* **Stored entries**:
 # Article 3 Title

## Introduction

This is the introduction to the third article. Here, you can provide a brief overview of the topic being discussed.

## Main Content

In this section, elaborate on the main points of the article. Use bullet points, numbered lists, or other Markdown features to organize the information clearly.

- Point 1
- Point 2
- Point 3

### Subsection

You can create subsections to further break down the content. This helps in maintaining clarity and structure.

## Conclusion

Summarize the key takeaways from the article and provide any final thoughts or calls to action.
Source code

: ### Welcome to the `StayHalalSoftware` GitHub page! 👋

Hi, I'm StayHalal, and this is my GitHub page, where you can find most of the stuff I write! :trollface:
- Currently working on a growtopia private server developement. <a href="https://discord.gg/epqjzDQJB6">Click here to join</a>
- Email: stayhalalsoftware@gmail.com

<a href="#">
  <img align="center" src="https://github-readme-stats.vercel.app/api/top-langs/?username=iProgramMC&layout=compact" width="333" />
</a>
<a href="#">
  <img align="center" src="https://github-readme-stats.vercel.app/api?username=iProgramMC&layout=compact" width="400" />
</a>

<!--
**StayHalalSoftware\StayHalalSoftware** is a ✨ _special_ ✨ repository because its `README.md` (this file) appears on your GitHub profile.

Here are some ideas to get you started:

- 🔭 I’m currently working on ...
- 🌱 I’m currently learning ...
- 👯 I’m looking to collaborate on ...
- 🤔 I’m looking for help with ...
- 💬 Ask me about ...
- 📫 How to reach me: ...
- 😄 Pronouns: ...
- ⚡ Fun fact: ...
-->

* **Task details**:
Up to and including the line that contains "GitHub page! 👋", output the records above exactly, beginning with their first line.

* **Solved problem**:
 # Article 3 Title

## Introduction

This is the introduction to the third article. Here, you can provide a brief overview of the topic being discussed.

## Main Content

In this section, elaborate on the main points of the article. Use bullet points, numbered lists, or other Markdown features to organize the information clearly.

- Point 1
- Point 2
- Point 3

### Subsection

You can create subsections to further break down the content. This helps in maintaining clarity and structure.

## Conclusion

Summarize the key takeaways from the article and provide any final thoughts or calls to action.
Source code

: ### Welcome to the `StayHalalSoftware` GitHub page! 👋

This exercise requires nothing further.